Looming over the debate on Kenya if not the country itself is the UN Security Council’s and its members’ shameful history of inaction during the genocide in Rwanda in 1994. We cannot allow things to get out of control, more than one Ambassador said by rote on Wednesday. But the analogy goes beyond far away violence seeming to fall on ethnic lines, to the two countries’ histories of colonization. As Richard Dowden of the UK’s Royal African Society put it, “the Kikuyu are the largest ethnic group in Kenya and the one that benefited most from colonialism, via education and employment. Some Kikuyu fought back against the British seizure of their lands. When Kenya’s first president, Jomo Kenyatta, demanded ‘independence now,’ Britain tried to form an alliance of other ethnic groups in opposition. The plan failed, and sowed the seeds of mistrust between Kenya’s peoples.”

As told by Dowden, this parallel’s Belgium’s use in Rwanda of the Tutsi, then veered over to support of the Hutu. The UK, it seems, would dispute this analogy, and portray itself, as on Myanmar, as the most caring Western country. Similarly, while the UN states that it could only investigate the assassination in Pakistan of Benazir Bhutto if Musharraf requests it, the UK provides what many view as a fig leaf, with its team from Scotland Yard.

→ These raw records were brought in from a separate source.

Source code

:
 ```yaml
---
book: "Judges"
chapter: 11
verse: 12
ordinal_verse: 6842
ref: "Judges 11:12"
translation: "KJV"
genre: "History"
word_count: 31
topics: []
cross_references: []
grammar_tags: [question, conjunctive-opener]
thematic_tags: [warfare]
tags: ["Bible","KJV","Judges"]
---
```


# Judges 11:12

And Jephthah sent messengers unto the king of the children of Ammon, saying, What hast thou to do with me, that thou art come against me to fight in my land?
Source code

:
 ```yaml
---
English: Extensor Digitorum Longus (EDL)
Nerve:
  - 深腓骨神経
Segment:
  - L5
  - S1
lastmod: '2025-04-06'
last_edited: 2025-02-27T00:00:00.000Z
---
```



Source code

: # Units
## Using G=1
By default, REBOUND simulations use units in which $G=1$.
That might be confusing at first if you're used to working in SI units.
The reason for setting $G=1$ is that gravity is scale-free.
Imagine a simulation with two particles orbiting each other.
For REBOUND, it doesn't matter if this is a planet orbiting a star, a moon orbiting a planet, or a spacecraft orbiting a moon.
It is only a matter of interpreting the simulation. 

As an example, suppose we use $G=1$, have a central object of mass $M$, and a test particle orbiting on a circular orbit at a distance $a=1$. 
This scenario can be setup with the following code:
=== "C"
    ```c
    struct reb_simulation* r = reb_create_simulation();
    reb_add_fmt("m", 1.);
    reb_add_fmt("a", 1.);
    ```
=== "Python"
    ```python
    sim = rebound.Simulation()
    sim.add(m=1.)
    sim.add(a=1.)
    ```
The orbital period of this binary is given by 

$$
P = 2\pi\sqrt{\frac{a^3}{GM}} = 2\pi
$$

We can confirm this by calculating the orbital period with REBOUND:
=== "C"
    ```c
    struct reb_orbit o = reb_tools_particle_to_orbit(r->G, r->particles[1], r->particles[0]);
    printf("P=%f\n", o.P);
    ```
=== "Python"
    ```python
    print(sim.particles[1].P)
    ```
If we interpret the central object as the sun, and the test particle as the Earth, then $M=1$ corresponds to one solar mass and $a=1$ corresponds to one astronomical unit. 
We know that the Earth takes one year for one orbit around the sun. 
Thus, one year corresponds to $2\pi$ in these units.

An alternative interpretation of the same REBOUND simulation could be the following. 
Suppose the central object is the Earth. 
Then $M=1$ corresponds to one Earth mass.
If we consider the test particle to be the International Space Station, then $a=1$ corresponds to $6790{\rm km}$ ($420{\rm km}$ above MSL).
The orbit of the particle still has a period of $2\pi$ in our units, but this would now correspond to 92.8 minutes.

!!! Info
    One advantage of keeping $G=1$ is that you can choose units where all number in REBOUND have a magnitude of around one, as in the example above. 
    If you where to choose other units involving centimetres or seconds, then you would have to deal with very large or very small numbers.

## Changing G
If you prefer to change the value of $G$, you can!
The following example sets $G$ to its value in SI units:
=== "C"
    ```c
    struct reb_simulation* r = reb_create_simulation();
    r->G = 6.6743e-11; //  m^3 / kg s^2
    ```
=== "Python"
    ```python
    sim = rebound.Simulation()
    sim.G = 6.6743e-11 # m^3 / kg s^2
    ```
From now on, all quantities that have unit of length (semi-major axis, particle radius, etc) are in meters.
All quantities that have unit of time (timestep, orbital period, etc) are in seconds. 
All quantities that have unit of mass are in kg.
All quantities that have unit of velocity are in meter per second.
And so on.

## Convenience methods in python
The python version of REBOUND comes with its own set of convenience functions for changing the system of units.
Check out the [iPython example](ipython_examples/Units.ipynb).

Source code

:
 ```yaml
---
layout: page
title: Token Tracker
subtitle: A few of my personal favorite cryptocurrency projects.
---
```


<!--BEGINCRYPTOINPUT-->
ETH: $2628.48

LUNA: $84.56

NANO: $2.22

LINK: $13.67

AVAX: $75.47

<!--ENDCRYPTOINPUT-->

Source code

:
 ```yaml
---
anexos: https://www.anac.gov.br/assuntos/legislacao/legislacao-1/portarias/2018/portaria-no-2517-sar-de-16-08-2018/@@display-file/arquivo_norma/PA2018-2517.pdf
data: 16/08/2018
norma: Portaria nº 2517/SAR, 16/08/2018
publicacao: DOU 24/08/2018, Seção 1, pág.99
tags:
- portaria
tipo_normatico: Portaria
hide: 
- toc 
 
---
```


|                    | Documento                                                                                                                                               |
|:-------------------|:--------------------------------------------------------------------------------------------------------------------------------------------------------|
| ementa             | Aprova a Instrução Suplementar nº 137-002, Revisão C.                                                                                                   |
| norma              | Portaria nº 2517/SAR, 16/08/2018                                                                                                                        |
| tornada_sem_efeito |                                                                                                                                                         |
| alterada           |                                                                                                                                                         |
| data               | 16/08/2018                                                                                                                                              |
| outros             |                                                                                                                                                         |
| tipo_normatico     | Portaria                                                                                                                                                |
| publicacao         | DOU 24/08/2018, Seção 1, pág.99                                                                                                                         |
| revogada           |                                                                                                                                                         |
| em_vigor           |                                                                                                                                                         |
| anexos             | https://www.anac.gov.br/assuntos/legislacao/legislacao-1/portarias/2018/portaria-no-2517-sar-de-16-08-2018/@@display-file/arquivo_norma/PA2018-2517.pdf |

On Tuesday, Inner City Press asked the two spokesmen of the UK Mission to the UN in writing for a description of Mark Malloch Brown’s role, itinerary and outcome(s) in Kenya, and to obtain comment on this from Ambassador Sawers. There was not response, while Sawers made himself available to select journalists behind closed doors. Did questions of colonialism and, dare we say, hypocrisy arise? We’ll never know—or, by the UK Mission’s logic, even if we’re told by attendees, we are not to report it. “At this stage we are focused on expressing our concern.” Watch this site.